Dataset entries
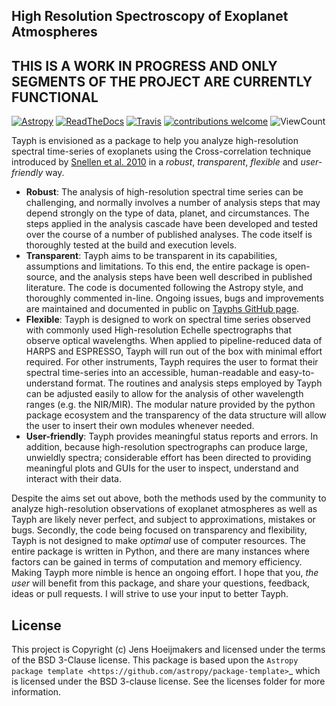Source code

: High Resolution Spectroscopy of Exoplanet Atmospheres
-----------------------------------------------------
THIS IS A WORK IN PROGRESS AND ONLY SEGMENTS OF THE PROJECT ARE CURRENTLY FUNCTIONAL
------------------------------------------------------------------------------------

[![Astropy](http://img.shields.io/badge/powered%20by-AstroPy-orange.svg?style=flat)](http://www.astropy.org)
[![ReadTheDocs](https://readthedocs.org/projects/tayph/badge/?version=latest)](https://tayph.readthedocs.io/en/latest/?badge=latest)
[![Travis](https://travis-ci.org/Hoeijmakers/tayph.svg?branch=master)](https://travis-ci.org/Hoeijmakers/tayph)
[![contributions welcome](https://img.shields.io/badge/contributions-welcome-brightgreen.svg?style=flat)](https://github.com/dwyl/esta/issues)
![ViewCount](https://views.whatilearened.today/views/github/Hoeijmakers/tayph.svg)


Tayph is envisioned as a package to help you analyze high-resolution spectral time-series of exoplanets using the Cross-correlation technique introduced by [Snellen et al. 2010](https://www.nature.com/articles/nature09111) in a *robust*, *transparent*, *flexible* and *user-friendly* way.

- **Robust**: The analysis of high-resolution spectral time series can be challenging, and normally involves a number of analysis steps that may depend strongly on the type of data, planet, and circumstances. The steps applied in the analysis cascade have been developed and tested over the course of a number of published analyses. The code itself is thoroughly tested at the build and execution levels.
- **Transparent**: Tayph aims to be transparent in its capabilities, assumptions and limitations. To this end, the entire package is open-source, and the analysis steps have been well described in published literature. The code is documented following the Astropy style, and thoroughly commented in-line. Ongoing issues, bugs and improvements are maintained and documented in public on [Tayphs GitHub page](https://github.com/Hoeijmakers/tayph).
- **Flexible**: Tayph is designed to work on spectral time series observed with commonly used High-resolution Echelle spectrographs that observe optical wavelengths. When applied to pipeline-reduced data of HARPS and ESPRESSO, Tayph will run out of the box with minimal effort required. For other instruments, Tayph requires the user to format their spectral time-series into an accessible, human-readable and easy-to-understand format. The routines and analysis steps employed by Tayph can be adjusted easily to allow for the analysis of other wavelength ranges (e.g. the NIR/MIR). The modular nature provided by the python package ecosystem and the transparency of the data structure will allow the user to insert their own modules whenever needed. 
- **User-friendly**: Tayph provides meaningful status reports and errors. In addition, because high-resolution spectrographs can produce large, unwieldly spectra; considerable effort has been directed to providing meaningful plots and GUIs for the user to inspect, understand and interact with their data.

Despite the aims set out above, both the methods used by the community to analyze high-resolution observations of exoplanet atmospheres as well as Tayph are likely never perfect, and subject to approximations, mistakes or bugs. Secondly, the code being focused on transparency and flexibility, Tayph is not designed to make *optimal* use of computer resources. The entire package is written in Python, and there are many instances where factors can be gained in terms of computation and memory efficiency. Making Tayph more nimble is hence an ongoing effort. I hope that you, *the user* will benefit from this package, and share your questions, feedback, ideas or pull requests. I will strive to use your input to better Tayph.




License
-------

This project is Copyright (c) Jens Hoeijmakers and licensed under
the terms of the BSD 3-Clause license. This package is based upon
the `Astropy package template <https://github.com/astropy/package-template>`_
which is licensed under the BSD 3-clause license. See the licenses folder for
more information.

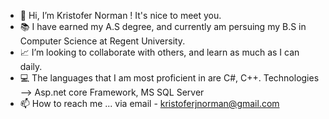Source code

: - 👋 Hi, I’m Kristofer Norman ! It's nice to meet you. 
- 📚 I have earned my A.S degree, and currently am persuing my B.S in Computer Science at Regent University.
- 📈 I’m looking to collaborate with others, and learn as much as I can daily.
- 💻 The languages that I am most proficient in are C#, C++. Technologies --> Asp.net core Framework, MS SQL Server 
- 📫 How to reach me ... via email - kristoferjnorman@gmail.com
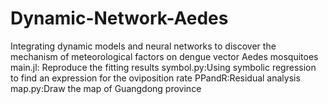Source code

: # Dynamic-Network-Aedes
Integrating dynamic models and neural networks to discover the mechanism of meteorological factors on dengue vector Aedes mosquitoes
main.jl: Reproduce the fitting results
symbol.py:Using symbolic regression to find an expression for the oviposition rate
PPandR:Residual analysis
map.py:Draw the map of Guangdong province
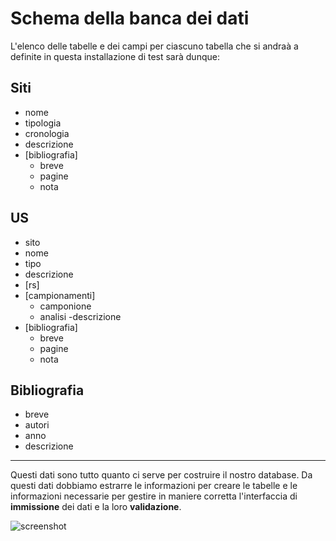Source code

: # Schema della banca dei dati

L'elenco delle tabelle e dei campi per ciascuno tabella che si andraà a definite in questa installazione
di test sarà dunque:

## Siti
- nome
- tipologia
- cronologia
- descrizione
- [bibliografia]
    - breve
    - pagine
    - nota


## US
- sito
- nome
- tipo
- descrizione
- [rs]
- [campionamenti]
    - camponione
    - analisi
     -descrizione
- [bibliografia]
    - breve
    - pagine
    - nota

## Bibliografia
- breve
- autori
- anno
- descrizione


---

Questi dati sono tutto quanto ci serve per costruire il nostro database. 
Da questi dati dobbiamo estrarre le informazioni per creare le 
tabelle e le informazioni necessarie per gestire in maniere 
corretta l'interfaccia di **immissione** dei dati e la loro **validazione**.

![screenshot](../../images/design/schema.png "Visual schema")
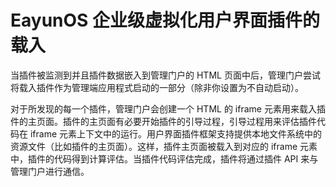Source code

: # EayunOS 企业级虚拟化用户界面插件的载入

当插件被监测到并且插件数据嵌入到管理门户的 HTML
页面中后，管理门户尝试将载入插件作为管理端应用程式启动的一部分（除非你设置为不自动启动）。

对于所发现的每一个插件，管理门户会创建一个 HTML 的 iframe
元素用来载入插件的主页面。插件的主页面有必要开始插件的引导过程，引导过程用来评估插件代码在
iframe
元素上下文中的运行。用户界面插件框架支持提供本地文件系统中的资源文件（比如插件的主页面）。这样，插件主页面被载入到对应的
iframe
元素中，插件的代码得到计算评估。当插件代码评估完成，插件将通过插件 API
来与管理门户进行通信。
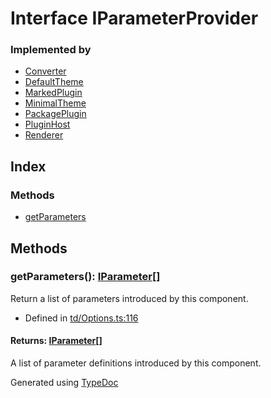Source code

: # Interface IParameterProvider


### Implemented by
* [Converter](../classes/td.converter.converter.md)
* [DefaultTheme](../classes/td.output.defaulttheme.md)
* [MarkedPlugin](../classes/td.output.markedplugin.md)
* [MinimalTheme](../classes/td.output.minimaltheme.md)
* [PackagePlugin](../classes/td.converter.packageplugin.md)
* [PluginHost](../classes/td.pluginhost.md)
* [Renderer](../classes/td.output.renderer.md)

## Index

### Methods
* [getParameters](td.iparameterprovider.md#getparameters)

## Methods

### getParameters(): [IParameter](td.iparameter.md)[]
Return a list of parameters introduced by this component.  
* Defined in [td/Options.ts:116](https://github.com/kimamula/typedoc/blob/HEAD/src/td/Options.ts#L116)

#### Returns: [IParameter](td.iparameter.md)[]
A list of parameter definitions introduced by this component.



Generated using [TypeDoc](http://typedoc.io)

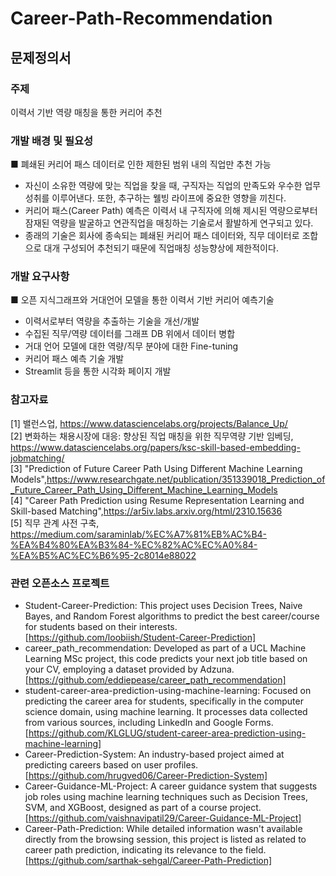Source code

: # Career-Path-Recommendation

## 문제정의서  
### 주제  
이력서 기반 역량 매칭을 통한 커리어 추천
### 개발 배경 및 필요성  
■ 폐쇄된 커리어 패스 데이터로 인한 제한된 범위 내의 직업만 추천 가능
- 자신이 소유한 역량에 맞는 직업을 찾을 때, 구직자는 직업의 만족도와 우수한 업무성취를 이루어낸다. 또한, 추구하는 웰빙 라이프에 중요한 영향을 끼친다.
- 커리어 패스(Career Path) 예측은 이력서 내 구직자에 의해 제시된 역량으로부터 잠재된 역량을 발굴하고 연관직업을 매칭하는 기술로서 활발하게 연구되고 있다.
- 종래의 기술은 회사에 종속되는 폐쇄된 커리어 패스 데이터와, 직무 데이터로 조합으로 대개 구성되어 추천되기 때문에 직업매칭 성능향상에 제한적이다.
### 개발 요구사항
■ 오픈 지식그래프와 거대언어 모델을 통한 이력서 기반 커리어 예측기술
- 이력서로부터 역량을 추출하는 기술을 개선/개발
- 수집된 직무/역량 데이터를 그래프 DB 위에서 데이터 병합
- 거대 언어 모델에 대한 역량/직무 분야에 대한 Fine-tuning
- 커리어 패스 예측 기술 개발
- Streamlit 등을 통한 시각화 페이지 개발
### 참고자료
[1] 밸런스업, https://www.datasciencelabs.org/projects/Balance_Up/  
[2] 변화하는 채용시장에 대응: 향상된 직업 매칭을 위한 직무역량 기반 임베딩, https://www.datasciencelabs.org/papers/ksc-skill-based-embedding-jobmatching/  
[3] "Prediction of Future Career Path Using Different Machine Learning Models",https://www.researchgate.net/publication/351339018_Prediction_of_Future_Career_Path_Using_Different_Machine_Learning_Models  
[4] "Career Path Prediction using Resume Representation Learning and Skill-based Matching",https://ar5iv.labs.arxiv.org/html/2310.15636  
[5] 직무 관계 사전 구축, https://medium.com/saraminlab/%EC%A7%81%EB%AC%B4-%EA%B4%80%EA%B3%84-%EC%82%AC%EC%A0%84-%EA%B5%AC%EC%B6%95-2c8014e88022  
### 관련 오픈소스 프로젝트
- Student-Career-Prediction: This project uses Decision Trees, Naive Bayes, and Random Forest algorithms to predict the best career/course for students based on their interests. [https://github.com/loobiish/Student-Career-Prediction]
- career_path_recommendation: Developed as part of a UCL Machine Learning MSc project, this code predicts your next job title based on your CV, employing a dataset provided by Adzuna.​ [https://github.com/eddiepease/career_path_recommendation]
- student-career-area-prediction-using-machine-learning: Focused on predicting the career area for students, specifically in the computer science domain, using machine learning. It processes data collected from various sources, including LinkedIn and Google Forms.​ [https://github.com/KLGLUG/student-career-area-prediction-using-machine-learning]
- Career-Prediction-System: An industry-based project aimed at predicting careers based on user profiles. [https://github.com/hrugved06/Career-Prediction-System]
- Career-Guidance-ML-Project: A career guidance system that suggests job roles using machine learning techniques such as Decision Trees, SVM, and XGBoost, designed as part of a course project​. [https://github.com/vaishnavipatil29/Career-Guidance-ML-Project]
- Career-Path-Prediction: While detailed information wasn't available directly from the browsing session, this project is listed as related to career path prediction, indicating its relevance to the field​. [https://github.com/sarthak-sehgal/Career-Path-Prediction]

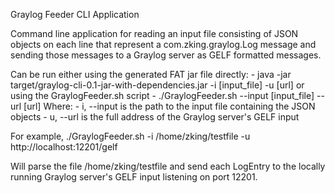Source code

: Graylog Feeder CLI Application

Command line application for reading an input file consisting of JSON objects on each line that represent a com.zking.graylog.Log message and sending those messages to a Graylog server as GELF formatted messages. 

Can be run either using the generated FAT jar file directly:
 	- java -jar target/graylog-cli-0.1-jar-with-dependencies.jar -i [input_file] -u [url]
or using the GraylogFeeder.sh script
	- ./GraylogFeeder.sh --input [input_file] --url [url]
Where:
	- i, --input is the path to the input file containing the JSON objects
	- u, --url is the full address of the Graylog server's GELF input

For example,
./GraylogFeeder.sh -i /home/zking/testfile -u http://localhost:12201/gelf

Will parse the file /home/zking/testfile and send each LogEntry to the locally running Graylog server's GELF input listening on port 12201.

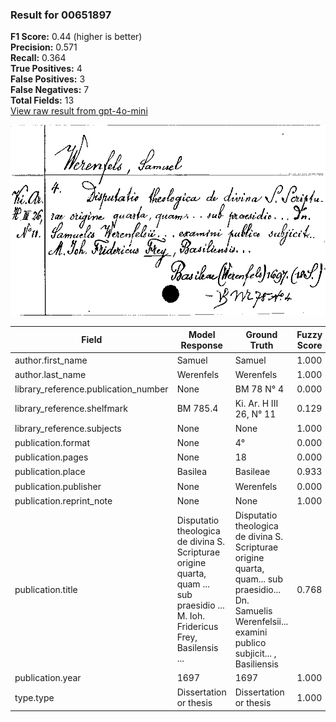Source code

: ### Result for 00651897
**F1 Score:** 0.44 (higher is better)<br>**Precision:** 0.571<br>**Recall:** 0.364<br>**True Positives:** 4<br>**False Positives:** 3<br>**False Negatives:** 7<br>**Total Fields:** 13<br>[View raw result from gpt-4o-mini](https://github.com/RISE-UNIBAS/humanities_data_benchmark/blob/main/results/2025-09-02/T0164/request_T0164_00651897.json)

<img src="https://github.com/RISE-UNIBAS/humanities_data_benchmark/blob/main/benchmarks/zettelkatalog/images/00651897.jpg?raw=true" alt="00651897" width="600px">

| Field | Model Response | Ground Truth | Fuzzy Score | Match |
|-------|----------------|--------------|-------------|-------|
| author.first_name | Samuel | Samuel | 1.000 | ✅ |
| author.last_name | Werenfels | Werenfels | 1.000 | ✅ |
| library_reference.publication_number | None | BM 78 N° 4 | 0.000 | ❌ |
| library_reference.shelfmark | BM 785.4 | Ki. Ar. H III 26, N° 11 | 0.129 | ❌ |
| library_reference.subjects | None | None | 1.000 | ✅ |
| publication.format | None | 4° | 0.000 | ❌ |
| publication.pages | None | 18 | 0.000 | ❌ |
| publication.place | Basilea | Basileae | 0.933 | ❌ |
| publication.publisher | None | Werenfels | 0.000 | ❌ |
| publication.reprint_note | None | None | 1.000 | ✅ |
| publication.title | Disputatio theologica de divina S. Scripturae origine quarta, quam ... sub praesidio ... M. Ioh. Fridericus Frey, Basilensis ... | Disputatio theologica de divina S. Scripturae origine quarta, quam... sub praesidio... Dn. Samuelis Werenfelsii... examini publico subjicit... , Basiliensis | 0.768 | ❌ |
| publication.year | 1697 | 1697 | 1.000 | ✅ |
| type.type | Dissertation or thesis | Dissertation or thesis | 1.000 | ✅ |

Prompt: Look for the word "GraylogFeeder". Copy out every line of the data that has it.

Answer for the task:
or using the GraylogFeeder.sh script
	- ./GraylogFeeder.sh --input [input_file] --url [url]
./GraylogFeeder.sh -i /home/zking/testfile -u http://localhost:12201/gelf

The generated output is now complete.